Rival gang leaders are putting aside their differences and pouring themselves into a project that has the potential to decrease violence in Wilmington, called TRU Colors Brewing.
WECT's Ashlea Kosikowski has been following the start-up business and interviewing the members of the TRU Colors team. Watch for her special reports Sunday on WECT News at 6 and Tuesday on WECT News at 11.
It started with the murder of a teenager on Castle Street.
When Shane Simpson was killed in a gang-related shooting in 2015, entrepreneur George Taylor (National Speed, Untappd, JOMO) began to look into Wilmington’s gangs and ways to stop the violence.
“At the time, I had no idea the gangs even existed in Wilmington,” Taylor said. “I started looking into it and found out that it had something to do with this Bloods group that I knew nothing about.”
Taylor said he called District Attorney Ben David, who put Taylor in touch with the Wilmington Police Department and New Hanover County Sheriff’s Office Gang Task Force.
He asked to be introduced to some of Wilmington’s gang leaders.
“That was in February of last year,” Taylor said. “I spent the next eight months hanging out with these guys, trying to understand what is driving them, what was driving the violence and what opportunities there were to maybe have an impact.”
Taylor said he found there are many misconceptions about the gangs and their members.
“I began to believe that it was much more of an economic issue than it was racial or social and that's where we had the idea: ‘What if we could create a business and hire gang members, as absurd as that might sound?’” Taylor said.
The idea started to take shape and today, TRU Colors Brewing has nine gang leaders on the payroll.
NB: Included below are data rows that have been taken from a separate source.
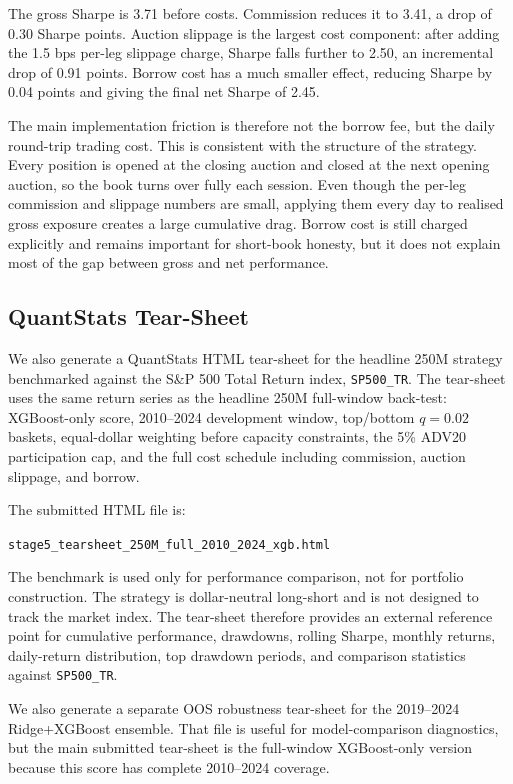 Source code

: \documentclass[12pt]{article}
\begin{document}
The gross Sharpe is 3.71 before costs. Commission reduces it to 3.41, a drop of 0.30 Sharpe points. Auction slippage is the largest cost component: after adding the 1.5 bps per-leg slippage charge, Sharpe falls further to 2.50, an incremental drop of 0.91 points. Borrow cost has a much smaller effect, reducing Sharpe by 0.04 points and giving the final net Sharpe of 2.45.

The main implementation friction is therefore not the borrow fee, but the daily round-trip trading cost. This is consistent with the structure of the strategy. Every position is opened at the closing auction and closed at the next opening auction, so the book turns over fully each session. Even though the per-leg commission and slippage numbers are small, applying them every day to realised gross exposure creates a large cumulative drag. Borrow cost is still charged explicitly and remains important for short-book honesty, but it does not explain most of the gap between gross and net performance.

\subsection{QuantStats Tear-Sheet}

We also generate a QuantStats HTML tear-sheet for the headline 250M strategy benchmarked against the S\&P 500 Total Return index, \texttt{SP500\_TR}. The tear-sheet uses the same return series as the headline 250M full-window back-test: XGBoost-only score, 2010--2024 development window, top/bottom \(q=0.02\) baskets, equal-dollar weighting before capacity constraints, the 5\% ADV20 participation cap, and the full cost schedule including commission, auction slippage, and borrow.

The submitted HTML file is:

\begin{center}
\texttt{stage5\_tearsheet\_250M\_full\_2010\_2024\_xgb.html}
\end{center}

The benchmark is used only for performance comparison, not for portfolio construction. The strategy is dollar-neutral long-short and is not designed to track the market index. The tear-sheet therefore provides an external reference point for cumulative performance, drawdowns, rolling Sharpe, monthly returns, daily-return distribution, top drawdown periods, and comparison statistics against \texttt{SP500\_TR}.

We also generate a separate OOS robustness tear-sheet for the 2019--2024 Ridge+XGBoost ensemble. That file is useful for model-comparison diagnostics, but the main submitted tear-sheet is the full-window XGBoost-only version because this score has complete 2010--2024 coverage.
\end{document}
The men are from different sects of the Bloods, Crips and Gangster Disciples. Their goal is to open a brewery that will employ other gang members, giving them job and growth opportunities.
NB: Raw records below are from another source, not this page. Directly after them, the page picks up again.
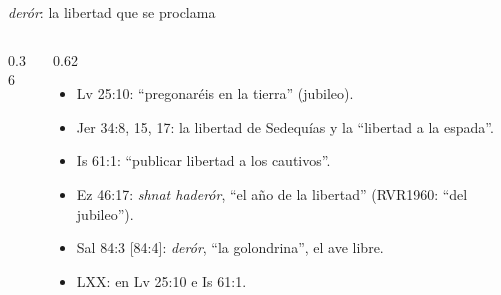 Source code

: \begin{frame}{ \emph{derór}: la libertad que se proclama}
\begin{columns}[c,onlytextwidth]
\begin{column}{0.36\textwidth}
\centering
{}
\end{column}
\begin{column}{0.62\textwidth}\small
\begin{itemize}
\item Lv 25:10: ``pregonaréis  en la tierra'' (jubileo).
\item Jer 34:8, 15, 17: la libertad de Sedequías y la ``libertad a la espada''.
\item Is 61:1: ``publicar libertad a los cautivos''.
\item Ez 46:17: \emph{shnat haderór}, ``el año de la libertad'' (RVR1960: ``del jubileo'').
\item Sal 84:3 [84:4]: \emph{derór}, ``la golondrina'', el ave libre.
\item LXX:  en Lv 25:10 e Is 61:1.
\end{itemize}
\end{column}
\end{columns}
\end{frame}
Cory Wrisborne was one of the first hires.
“Opportunity is the greatest equalizer,” Wrisborne said. “Whenever we were all given the opportunity, I think we were able to look past where you were from or different things that made us different and look at a common goal that all of us want to achieve.”
The nine men first went through a six-week boot camp called the Hero Project that started in June. It focused on business skills, life skills, brewing beer and brewery operations.
Part of the program was to get the gang leaders to agree to stop the violence from the top down. Taylor said that’s been a success.
“The really important part to us was, ‘Do you have influence over the hundreds of gang members who are underneath you guys?’” he said. “So, the deal was, in order for us to succeed and have this brewery, you have to learn, you have to be disciplined, but you also have to show me you have control so no shots fired from the moment you come on. As long as I'm paying you, no shots fired in your group. We weren't really sure what was going to happen but since then, there hasn't been a shot fired by our group…by anyone in our group or any of their members.”
Now, they’re in the next phase of the program, which includes weekly challenges, like skydiving, and giving back to the community through volunteering their time.
Meantime, they’re coordinating plans for the brewery.